■ Your goal
Lines outside the range are not wanted. Give again exactly the lines between the line holding "Mathematics\hfill June 2013\\" and the line holding "in particular in", inclusive, from the listing below.

■ Information shown
· · · · · · ·

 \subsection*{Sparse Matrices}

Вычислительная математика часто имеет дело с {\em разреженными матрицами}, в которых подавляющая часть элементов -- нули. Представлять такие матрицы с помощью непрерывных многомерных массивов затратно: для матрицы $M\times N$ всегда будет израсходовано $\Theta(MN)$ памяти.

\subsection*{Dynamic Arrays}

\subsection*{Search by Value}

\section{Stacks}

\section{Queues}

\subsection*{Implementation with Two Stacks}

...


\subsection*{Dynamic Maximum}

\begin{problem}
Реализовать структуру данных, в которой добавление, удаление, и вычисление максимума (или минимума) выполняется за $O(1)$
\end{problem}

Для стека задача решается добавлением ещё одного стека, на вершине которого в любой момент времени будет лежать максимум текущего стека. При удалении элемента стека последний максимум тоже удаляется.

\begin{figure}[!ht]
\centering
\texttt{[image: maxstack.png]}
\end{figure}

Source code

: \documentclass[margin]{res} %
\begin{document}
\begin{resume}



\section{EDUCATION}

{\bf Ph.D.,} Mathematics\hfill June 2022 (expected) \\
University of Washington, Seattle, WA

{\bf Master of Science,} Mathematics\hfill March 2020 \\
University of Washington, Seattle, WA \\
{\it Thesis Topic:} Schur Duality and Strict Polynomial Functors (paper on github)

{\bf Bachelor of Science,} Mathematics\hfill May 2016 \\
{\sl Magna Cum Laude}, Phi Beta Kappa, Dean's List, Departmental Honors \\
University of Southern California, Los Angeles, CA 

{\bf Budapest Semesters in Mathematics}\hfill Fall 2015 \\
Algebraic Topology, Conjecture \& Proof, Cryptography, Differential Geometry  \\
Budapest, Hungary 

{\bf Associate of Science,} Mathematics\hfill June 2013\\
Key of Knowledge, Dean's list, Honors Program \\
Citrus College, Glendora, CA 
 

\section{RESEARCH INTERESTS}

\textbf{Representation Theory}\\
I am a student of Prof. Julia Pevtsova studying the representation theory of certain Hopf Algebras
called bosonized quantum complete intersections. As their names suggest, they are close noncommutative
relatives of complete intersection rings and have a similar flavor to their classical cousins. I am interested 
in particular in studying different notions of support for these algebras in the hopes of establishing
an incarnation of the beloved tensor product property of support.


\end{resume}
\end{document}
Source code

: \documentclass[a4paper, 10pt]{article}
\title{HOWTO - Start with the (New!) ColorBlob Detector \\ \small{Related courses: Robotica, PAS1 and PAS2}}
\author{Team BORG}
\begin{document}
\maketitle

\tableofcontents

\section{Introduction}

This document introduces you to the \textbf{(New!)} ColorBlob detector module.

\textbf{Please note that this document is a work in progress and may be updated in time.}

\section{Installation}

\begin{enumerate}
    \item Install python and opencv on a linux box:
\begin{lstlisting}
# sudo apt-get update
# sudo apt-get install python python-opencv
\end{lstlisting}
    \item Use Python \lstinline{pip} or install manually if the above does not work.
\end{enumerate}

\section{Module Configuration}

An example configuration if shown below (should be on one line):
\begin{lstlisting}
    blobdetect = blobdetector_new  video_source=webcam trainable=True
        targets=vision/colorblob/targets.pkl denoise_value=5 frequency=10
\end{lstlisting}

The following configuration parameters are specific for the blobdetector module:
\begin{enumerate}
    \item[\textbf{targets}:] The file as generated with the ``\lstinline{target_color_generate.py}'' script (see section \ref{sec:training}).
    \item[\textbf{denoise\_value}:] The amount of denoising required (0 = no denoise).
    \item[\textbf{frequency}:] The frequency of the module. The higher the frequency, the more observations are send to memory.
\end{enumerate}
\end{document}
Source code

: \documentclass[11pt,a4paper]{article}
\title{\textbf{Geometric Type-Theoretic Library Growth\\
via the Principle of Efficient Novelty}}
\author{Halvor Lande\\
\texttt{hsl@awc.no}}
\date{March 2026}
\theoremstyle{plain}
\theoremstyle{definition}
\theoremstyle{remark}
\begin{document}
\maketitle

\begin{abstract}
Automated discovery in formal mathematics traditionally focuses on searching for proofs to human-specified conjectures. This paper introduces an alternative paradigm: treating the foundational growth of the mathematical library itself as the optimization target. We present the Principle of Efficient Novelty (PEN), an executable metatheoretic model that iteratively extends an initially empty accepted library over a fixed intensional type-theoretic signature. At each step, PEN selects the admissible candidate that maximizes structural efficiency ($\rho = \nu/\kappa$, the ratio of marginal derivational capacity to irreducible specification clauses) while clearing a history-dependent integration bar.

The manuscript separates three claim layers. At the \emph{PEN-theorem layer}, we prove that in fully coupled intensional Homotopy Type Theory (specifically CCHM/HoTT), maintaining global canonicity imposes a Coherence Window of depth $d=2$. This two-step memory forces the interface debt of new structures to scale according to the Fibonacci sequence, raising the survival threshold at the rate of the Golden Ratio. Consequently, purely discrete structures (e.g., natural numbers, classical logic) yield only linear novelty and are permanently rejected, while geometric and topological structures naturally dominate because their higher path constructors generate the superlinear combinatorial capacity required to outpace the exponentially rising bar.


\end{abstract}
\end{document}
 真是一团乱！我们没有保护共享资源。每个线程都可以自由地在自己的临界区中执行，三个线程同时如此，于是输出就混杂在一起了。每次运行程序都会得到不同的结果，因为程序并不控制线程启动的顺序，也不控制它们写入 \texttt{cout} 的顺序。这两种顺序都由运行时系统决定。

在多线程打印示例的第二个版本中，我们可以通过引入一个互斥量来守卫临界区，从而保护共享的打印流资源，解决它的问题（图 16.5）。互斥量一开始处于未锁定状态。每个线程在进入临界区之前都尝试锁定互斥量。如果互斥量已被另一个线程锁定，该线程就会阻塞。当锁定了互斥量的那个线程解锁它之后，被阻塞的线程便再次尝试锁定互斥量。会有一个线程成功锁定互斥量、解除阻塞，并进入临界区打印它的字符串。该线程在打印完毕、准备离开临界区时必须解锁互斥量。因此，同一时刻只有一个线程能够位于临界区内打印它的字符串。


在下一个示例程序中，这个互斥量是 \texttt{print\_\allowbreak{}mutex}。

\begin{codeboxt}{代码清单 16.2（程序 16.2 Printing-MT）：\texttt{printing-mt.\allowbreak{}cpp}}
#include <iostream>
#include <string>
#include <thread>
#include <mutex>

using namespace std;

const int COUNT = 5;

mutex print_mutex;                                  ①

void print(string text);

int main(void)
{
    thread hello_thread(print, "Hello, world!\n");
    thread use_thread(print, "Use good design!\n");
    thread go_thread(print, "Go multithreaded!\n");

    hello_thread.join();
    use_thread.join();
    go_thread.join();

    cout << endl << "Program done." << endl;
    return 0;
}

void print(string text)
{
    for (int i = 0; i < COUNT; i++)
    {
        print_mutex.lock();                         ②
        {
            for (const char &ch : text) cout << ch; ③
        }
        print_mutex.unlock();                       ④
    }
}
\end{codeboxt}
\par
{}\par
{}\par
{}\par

· · · · · · ·

■ Result of this exercise
{\bf Associate of Science,} Mathematics\hfill June 2013\\
Key of Knowledge, Dean's list, Honors Program \\
Citrus College, Glendora, CA 
 

\section{RESEARCH INTERESTS}

\textbf{Representation Theory}\\
I am a student of Prof. Julia Pevtsova studying the representation theory of certain Hopf Algebras
called bosonized quantum complete intersections. As their names suggest, they are close noncommutative
relatives of complete intersection rings and have a similar flavor to their classical cousins. I am interested 
in particular in studying different notions of support for these algebras in the hopes of establishing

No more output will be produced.